ACTIVITY -> Every line in the data below from the one containing "rank 0번에 설정함" down to the one containing "(예시: MNIST Dataset 및 LeNet-5 CNN 구조)", both included, must be retyped exactly; no other line is to appear.

GIVEN DATA ->
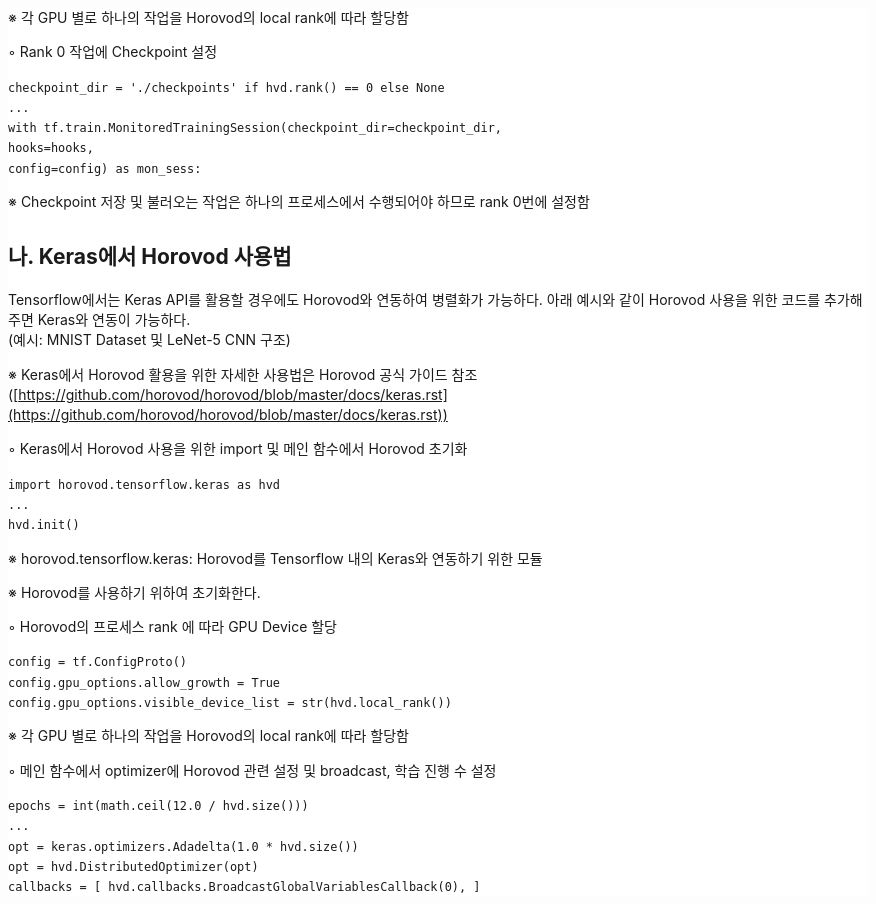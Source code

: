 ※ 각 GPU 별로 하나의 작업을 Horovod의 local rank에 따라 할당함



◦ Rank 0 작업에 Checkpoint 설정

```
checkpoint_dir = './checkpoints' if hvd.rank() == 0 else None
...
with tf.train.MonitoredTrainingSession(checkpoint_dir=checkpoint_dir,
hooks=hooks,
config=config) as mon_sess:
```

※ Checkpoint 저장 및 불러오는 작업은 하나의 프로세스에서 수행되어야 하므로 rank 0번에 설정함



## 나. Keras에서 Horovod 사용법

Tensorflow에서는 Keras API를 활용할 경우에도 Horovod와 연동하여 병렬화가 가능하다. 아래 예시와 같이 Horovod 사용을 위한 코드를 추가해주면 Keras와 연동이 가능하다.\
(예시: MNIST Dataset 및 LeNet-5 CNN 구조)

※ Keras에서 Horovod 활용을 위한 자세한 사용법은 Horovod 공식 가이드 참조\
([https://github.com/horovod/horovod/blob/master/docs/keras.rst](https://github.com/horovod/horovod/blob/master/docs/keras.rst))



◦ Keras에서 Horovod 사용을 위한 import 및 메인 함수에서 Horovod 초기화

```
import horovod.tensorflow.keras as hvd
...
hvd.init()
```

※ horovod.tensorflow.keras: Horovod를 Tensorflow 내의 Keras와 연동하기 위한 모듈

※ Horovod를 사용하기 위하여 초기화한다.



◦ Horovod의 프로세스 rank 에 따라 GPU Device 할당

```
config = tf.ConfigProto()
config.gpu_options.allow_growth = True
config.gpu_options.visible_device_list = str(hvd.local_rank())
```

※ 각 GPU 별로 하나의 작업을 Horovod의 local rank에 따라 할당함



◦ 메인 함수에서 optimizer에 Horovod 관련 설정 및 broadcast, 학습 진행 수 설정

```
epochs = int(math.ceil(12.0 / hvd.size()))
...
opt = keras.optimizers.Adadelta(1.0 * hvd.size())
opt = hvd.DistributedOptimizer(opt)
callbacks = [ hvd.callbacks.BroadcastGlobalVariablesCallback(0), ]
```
--
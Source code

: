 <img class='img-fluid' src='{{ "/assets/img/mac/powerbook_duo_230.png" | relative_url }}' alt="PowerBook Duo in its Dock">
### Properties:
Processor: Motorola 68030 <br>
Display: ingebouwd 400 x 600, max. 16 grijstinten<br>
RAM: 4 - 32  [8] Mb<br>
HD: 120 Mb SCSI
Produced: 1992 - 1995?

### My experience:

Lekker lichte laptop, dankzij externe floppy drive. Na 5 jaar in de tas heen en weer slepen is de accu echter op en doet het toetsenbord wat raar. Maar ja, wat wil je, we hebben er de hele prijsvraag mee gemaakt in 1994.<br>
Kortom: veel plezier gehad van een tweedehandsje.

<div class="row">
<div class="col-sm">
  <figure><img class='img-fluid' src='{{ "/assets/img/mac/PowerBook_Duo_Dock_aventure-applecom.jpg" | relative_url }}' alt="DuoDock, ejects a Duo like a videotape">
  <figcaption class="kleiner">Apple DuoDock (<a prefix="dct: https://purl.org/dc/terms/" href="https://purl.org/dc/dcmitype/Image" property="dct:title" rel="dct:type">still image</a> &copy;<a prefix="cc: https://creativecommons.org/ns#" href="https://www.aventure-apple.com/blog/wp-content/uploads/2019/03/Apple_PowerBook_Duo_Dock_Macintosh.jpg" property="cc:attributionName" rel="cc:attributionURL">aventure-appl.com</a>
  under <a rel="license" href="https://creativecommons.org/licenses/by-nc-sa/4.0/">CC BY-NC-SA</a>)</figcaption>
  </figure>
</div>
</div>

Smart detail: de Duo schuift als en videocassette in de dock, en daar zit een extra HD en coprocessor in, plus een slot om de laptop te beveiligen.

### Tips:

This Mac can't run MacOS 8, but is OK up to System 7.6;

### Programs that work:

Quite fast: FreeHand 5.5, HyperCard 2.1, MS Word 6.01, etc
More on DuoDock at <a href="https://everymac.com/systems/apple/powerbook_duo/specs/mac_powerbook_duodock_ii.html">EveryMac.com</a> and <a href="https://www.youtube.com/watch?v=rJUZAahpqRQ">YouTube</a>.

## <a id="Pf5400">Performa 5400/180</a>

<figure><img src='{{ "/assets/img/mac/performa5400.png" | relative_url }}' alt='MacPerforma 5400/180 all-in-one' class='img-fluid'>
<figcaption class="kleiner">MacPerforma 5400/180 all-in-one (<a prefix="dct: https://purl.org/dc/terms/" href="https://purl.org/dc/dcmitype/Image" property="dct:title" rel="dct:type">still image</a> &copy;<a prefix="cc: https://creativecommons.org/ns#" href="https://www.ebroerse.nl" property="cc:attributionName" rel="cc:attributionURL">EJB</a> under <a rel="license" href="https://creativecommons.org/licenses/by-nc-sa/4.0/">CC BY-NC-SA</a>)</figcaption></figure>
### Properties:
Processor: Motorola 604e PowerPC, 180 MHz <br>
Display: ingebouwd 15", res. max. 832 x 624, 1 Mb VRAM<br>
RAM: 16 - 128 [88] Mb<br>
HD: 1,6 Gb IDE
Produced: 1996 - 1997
* * *
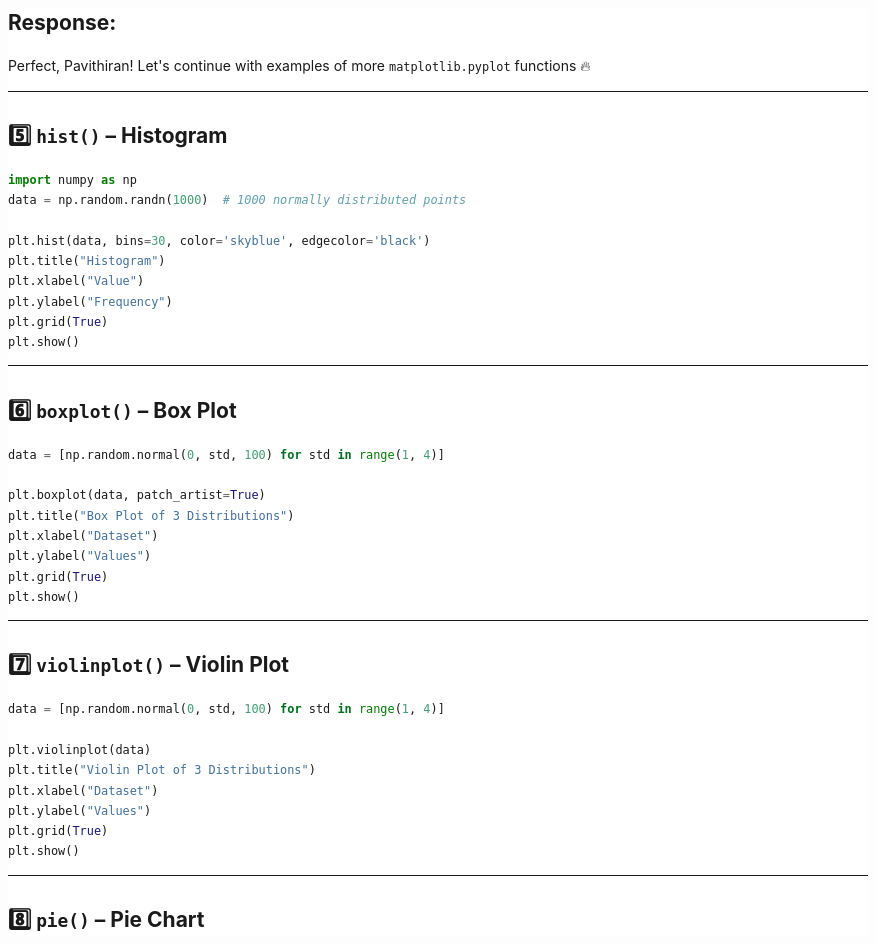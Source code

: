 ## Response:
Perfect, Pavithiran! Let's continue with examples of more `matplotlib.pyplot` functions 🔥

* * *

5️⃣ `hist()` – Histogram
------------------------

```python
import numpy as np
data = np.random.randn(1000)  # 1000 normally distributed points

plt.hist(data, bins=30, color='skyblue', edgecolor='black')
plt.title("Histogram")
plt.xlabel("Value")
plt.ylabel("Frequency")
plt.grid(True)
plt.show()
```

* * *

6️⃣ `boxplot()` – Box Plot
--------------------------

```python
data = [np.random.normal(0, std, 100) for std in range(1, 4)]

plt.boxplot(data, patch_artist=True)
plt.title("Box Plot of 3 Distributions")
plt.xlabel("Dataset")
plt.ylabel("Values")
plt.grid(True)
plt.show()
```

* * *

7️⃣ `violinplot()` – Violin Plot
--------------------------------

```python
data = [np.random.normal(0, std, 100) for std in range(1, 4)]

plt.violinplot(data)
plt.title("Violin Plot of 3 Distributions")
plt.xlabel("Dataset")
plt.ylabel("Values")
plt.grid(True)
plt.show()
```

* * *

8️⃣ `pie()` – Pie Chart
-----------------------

WRITTEN RESPONSE ->
※ Checkpoint 저장 및 불러오는 작업은 하나의 프로세스에서 수행되어야 하므로 rank 0번에 설정함



## 나. Keras에서 Horovod 사용법

Tensorflow에서는 Keras API를 활용할 경우에도 Horovod와 연동하여 병렬화가 가능하다. 아래 예시와 같이 Horovod 사용을 위한 코드를 추가해주면 Keras와 연동이 가능하다.\
(예시: MNIST Dataset 및 LeNet-5 CNN 구조)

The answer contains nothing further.